Timber harvesting can cause an appreciable amount of bark damage. This requires comprehensive analysis to throw light on all the details. In particular, an analysis of the causes, as accurate as possible, is needed, in order to allow us to undertake specific countermeasures to improve the situation in the medium and long term at the operational level. The important thing here is to map throughout the year the current timber harvesting conditions with the high demand for raw wood and to take into account the use of modern forestry machinery and its integration into current normal procedures.

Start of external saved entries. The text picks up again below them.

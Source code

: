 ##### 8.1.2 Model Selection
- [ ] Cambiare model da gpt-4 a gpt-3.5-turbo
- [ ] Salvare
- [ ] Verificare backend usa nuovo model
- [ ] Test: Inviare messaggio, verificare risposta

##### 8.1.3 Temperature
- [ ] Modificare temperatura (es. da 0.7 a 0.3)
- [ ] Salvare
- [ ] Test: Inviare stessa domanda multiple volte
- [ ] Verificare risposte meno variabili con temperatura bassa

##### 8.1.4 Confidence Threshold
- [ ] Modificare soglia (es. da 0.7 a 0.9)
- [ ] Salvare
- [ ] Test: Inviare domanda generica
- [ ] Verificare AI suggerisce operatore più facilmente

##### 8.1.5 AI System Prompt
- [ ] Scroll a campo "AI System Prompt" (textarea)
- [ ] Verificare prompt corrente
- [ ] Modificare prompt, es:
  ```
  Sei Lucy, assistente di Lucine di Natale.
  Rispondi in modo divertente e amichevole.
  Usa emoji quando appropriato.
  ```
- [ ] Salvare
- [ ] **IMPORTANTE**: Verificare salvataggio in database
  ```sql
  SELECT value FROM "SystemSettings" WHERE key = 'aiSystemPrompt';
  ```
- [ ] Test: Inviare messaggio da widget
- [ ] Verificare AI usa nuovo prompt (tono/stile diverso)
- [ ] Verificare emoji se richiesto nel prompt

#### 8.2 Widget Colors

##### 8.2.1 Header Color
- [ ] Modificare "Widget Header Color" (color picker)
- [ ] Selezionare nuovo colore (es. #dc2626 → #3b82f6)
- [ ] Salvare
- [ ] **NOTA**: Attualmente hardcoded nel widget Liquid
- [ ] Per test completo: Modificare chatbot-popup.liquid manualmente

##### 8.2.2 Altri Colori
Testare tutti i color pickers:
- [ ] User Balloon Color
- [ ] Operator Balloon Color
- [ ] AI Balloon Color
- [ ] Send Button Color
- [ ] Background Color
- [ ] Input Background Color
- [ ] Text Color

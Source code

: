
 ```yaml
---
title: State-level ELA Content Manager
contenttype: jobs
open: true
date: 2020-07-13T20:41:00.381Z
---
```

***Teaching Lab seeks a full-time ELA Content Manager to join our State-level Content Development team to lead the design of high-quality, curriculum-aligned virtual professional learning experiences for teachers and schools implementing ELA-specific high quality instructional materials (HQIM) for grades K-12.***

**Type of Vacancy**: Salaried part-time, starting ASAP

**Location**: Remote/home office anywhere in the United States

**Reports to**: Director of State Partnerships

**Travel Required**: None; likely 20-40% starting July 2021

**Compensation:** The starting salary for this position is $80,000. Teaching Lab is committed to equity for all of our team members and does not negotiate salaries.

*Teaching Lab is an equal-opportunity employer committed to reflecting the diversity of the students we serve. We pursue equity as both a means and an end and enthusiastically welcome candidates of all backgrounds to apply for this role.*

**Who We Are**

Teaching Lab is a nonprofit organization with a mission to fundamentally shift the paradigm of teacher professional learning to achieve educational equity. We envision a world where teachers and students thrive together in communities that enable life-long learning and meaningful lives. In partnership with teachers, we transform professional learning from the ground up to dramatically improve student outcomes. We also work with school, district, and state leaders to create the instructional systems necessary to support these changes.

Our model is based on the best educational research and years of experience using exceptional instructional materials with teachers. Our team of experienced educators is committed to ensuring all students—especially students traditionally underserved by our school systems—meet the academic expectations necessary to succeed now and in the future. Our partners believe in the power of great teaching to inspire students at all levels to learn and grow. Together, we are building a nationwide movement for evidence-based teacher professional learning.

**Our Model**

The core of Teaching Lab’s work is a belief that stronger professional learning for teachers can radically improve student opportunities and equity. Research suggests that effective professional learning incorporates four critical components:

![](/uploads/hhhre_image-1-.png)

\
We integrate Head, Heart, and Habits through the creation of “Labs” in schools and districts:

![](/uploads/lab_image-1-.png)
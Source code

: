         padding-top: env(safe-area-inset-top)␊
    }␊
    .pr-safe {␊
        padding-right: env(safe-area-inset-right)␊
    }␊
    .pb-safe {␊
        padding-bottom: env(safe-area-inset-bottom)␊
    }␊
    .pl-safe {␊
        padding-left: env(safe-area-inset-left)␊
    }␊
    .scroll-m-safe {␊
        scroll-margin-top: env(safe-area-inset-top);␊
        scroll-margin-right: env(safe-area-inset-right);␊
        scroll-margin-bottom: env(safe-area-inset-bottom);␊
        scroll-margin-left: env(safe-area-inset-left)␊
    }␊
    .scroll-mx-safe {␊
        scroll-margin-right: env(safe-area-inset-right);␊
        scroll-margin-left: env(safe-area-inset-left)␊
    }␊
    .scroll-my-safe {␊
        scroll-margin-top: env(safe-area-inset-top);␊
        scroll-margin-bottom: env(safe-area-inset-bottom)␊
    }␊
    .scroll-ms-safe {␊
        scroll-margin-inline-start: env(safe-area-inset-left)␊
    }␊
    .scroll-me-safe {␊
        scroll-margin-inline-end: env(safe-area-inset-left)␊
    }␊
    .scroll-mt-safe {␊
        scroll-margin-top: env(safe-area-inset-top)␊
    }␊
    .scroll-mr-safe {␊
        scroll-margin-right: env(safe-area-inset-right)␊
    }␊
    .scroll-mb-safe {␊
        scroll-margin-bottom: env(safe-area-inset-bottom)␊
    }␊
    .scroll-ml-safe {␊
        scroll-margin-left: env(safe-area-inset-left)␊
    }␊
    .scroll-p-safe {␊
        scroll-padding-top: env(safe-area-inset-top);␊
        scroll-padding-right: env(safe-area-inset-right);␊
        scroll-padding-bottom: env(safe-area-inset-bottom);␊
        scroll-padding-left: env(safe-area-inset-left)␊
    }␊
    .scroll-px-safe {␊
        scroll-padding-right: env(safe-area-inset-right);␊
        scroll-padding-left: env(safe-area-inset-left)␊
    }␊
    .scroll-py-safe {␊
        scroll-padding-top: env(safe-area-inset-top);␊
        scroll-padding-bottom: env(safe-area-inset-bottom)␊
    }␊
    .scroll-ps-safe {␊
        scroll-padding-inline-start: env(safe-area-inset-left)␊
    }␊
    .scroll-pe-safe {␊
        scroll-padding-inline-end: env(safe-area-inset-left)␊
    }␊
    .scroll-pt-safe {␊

The proportion of trees with bark damage of all the trees remaining in the population after a harvesting operation is the central indicator for the conservation aspect of the timber harvesting measure. The many and varied influencing factors for bark damage are known from the relevant literature. Despite the many different national and international studies on the topic in the form of more or less specific case studies, integrated observations of the causal network of timber harvesting procedures and the resulting bark damage are scarcely to be found. It is at this point that the concept of the investigations by the FVA enters the stage.
Our investigations and models were able to establish the following seven influencing factors in descending order of significance:
- The intensity of intervention has the strongest influence with a relative influence of 28%.
- The proximity of the tree to the skid line, logging trail, machine trail or rope-way is the second most significant influencing factor at 25%.
- The working techniques used, including the associated processing of short (up to 7 m length) and long (from 7 m length) lengths take third place (16%),
- followed by mean skidding distance (13%).
- The tree species has only a relatively minor influence (taken as a whole for the differentiated tree species in the analysis 12%);
- Spruce and beech emerge as the most sensitive tree species and fir, oak, Douglas fir, pine and larch are less affected.
- A further influencing quantity identified in the model is tree height (6%), from which only a weak influencing trend can be deduced.
For the factors, tree species and tree height, which were referred to last, the influences on the resulting damage percentage tend to be exaggerated in the models. Furthermore their order in the sequence changes, depending on the modelling method (Fig.1). The sequence of the most significant influence quantities illustrated is not surprising, and in fact supports the insights gained from individual studies at the national and international level.
The influencing factor, distance of a tree from the skid line (Fig. 2) requires further clarification. As expected, the risk of suffering bark damage is greatest in direct proximity to the skid line. This risk reduces sharply at a distance of up to about 10 m and only starts to increase again until a distance of roughly 40 m is reached. This last may be due to the fact that as the distance from the skid line increases, it becomes impossible to control the forward movement of the felled trees and it is not always possible to compensate it satisfactorily by felling.
The modelling highlights the factor of timber harvesting procedures as one of the single most influential effects on the amount of bark damage. It is worthwhile to examine this in more detail. Fig. 3 organises the timber harvesting procedures in the 183 harvests observed into 10 groups. The following conclusions may be drawn:
Harvesting timber using cable cranes and cable skidder with a simple winch without lifting dog emerges as more damaging than using such cranes with gripper arms or lifting dogs, which manipulate the logs with less damage through the remaining trees. In principle these technologies obviously become more significant where the conditions are more difficult (slopes, areas of natural regeneration). The results show that techniques with whole tree, bole and longwood hauling are those which tend to cause the greatest amount of bark damage. In particular, when these techniques are coupled with long skidding distances, they result in a high degree of bark damage. Conversely, techniques using short wood processing techniques cause significantly less damage.
Another fundamental aspect is the degree of mechanisation. The model calculations indicate that fully mechanised methods and those which are highly mechanised to a partial degree, that is, which use special forestry tractors with a crane and lifting dog for skidding, tend to conserve the environment more than those which make little use of technology.
The influence of the season on the degree of damage was observed only in the form of the extent of the damage, but not as a factor influencing the number of cases of bark damage due to timber harvesting. In this respect this factor does not appear in the diagram, but it does have high practical significance.
All in all, the models of the factors influencing bark damage due to timber harvesting classified 85% of the trees accurately; that is, it was accurately predicted whether they would show bark damage or would remain undamaged. The influencing factors listed as "measurable" and relevant in Fig. 1 have therefore acquired an overall explanatory potential of approx. 69% of the measured distribution. Accordingly, the "chance" effects similarly acquire explanatory potential of 31%. By virtue of the inclusion in the present study of all conceivable influencing parameters, which extend beyond those referred to above, but which have not been illustrated by reason of their small explanatory potential, it can be inferred that these random effects are attributable to "soft" factors, which are technically difficult to identify or not identifiable at all. These may lie at the operational level and point in particular to causes linked to management and to the workforce, such as organisation, training, professional knowledge, motivation and commitment.